[Data — start]

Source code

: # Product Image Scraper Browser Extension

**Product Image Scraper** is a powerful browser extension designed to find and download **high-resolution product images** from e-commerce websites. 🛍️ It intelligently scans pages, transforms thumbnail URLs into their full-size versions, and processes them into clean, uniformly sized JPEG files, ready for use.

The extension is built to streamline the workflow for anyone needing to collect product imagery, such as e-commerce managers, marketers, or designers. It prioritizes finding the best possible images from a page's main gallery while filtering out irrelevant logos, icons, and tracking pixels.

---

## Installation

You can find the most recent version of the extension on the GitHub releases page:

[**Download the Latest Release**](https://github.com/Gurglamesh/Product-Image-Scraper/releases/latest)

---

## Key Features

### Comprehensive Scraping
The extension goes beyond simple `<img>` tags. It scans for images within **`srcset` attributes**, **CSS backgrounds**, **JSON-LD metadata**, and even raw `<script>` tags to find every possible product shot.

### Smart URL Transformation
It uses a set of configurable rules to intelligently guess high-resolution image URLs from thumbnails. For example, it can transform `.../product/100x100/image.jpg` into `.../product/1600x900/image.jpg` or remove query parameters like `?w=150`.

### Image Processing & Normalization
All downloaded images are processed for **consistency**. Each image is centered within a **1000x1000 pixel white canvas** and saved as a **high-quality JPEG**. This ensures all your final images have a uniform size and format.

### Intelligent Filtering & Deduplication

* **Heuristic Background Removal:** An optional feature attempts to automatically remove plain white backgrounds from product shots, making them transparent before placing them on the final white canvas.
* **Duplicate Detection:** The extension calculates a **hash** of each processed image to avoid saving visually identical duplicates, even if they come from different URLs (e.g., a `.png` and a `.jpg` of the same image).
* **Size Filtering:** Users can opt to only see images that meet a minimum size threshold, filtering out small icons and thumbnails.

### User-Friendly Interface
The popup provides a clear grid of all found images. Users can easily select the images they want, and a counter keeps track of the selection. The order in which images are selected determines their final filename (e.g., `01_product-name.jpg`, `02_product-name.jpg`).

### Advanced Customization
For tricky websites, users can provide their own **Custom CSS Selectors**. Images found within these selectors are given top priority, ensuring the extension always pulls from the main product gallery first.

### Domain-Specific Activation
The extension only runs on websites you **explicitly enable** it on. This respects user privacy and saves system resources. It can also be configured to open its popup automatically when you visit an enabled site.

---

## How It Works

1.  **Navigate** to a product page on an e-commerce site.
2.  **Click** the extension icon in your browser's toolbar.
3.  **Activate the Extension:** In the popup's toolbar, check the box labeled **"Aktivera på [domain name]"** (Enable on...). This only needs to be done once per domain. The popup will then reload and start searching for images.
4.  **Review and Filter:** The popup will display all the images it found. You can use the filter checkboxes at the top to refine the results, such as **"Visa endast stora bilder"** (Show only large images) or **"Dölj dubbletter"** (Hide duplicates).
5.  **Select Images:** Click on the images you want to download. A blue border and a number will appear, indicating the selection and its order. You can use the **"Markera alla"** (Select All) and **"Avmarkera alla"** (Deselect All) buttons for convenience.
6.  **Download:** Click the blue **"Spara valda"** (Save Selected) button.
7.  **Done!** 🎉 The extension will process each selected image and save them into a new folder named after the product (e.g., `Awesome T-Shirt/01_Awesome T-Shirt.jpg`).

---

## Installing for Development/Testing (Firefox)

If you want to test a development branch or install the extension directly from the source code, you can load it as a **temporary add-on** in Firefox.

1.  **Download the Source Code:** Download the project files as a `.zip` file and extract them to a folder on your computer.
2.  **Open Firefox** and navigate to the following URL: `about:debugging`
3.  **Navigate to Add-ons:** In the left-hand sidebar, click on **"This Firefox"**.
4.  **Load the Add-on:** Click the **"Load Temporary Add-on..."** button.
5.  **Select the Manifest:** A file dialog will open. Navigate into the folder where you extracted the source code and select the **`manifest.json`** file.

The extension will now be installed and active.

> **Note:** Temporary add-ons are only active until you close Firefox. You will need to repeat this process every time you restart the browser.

[Data — finish]

The number of lines in the data that hold "such" is all that should be given.

▶ **Written reply**
2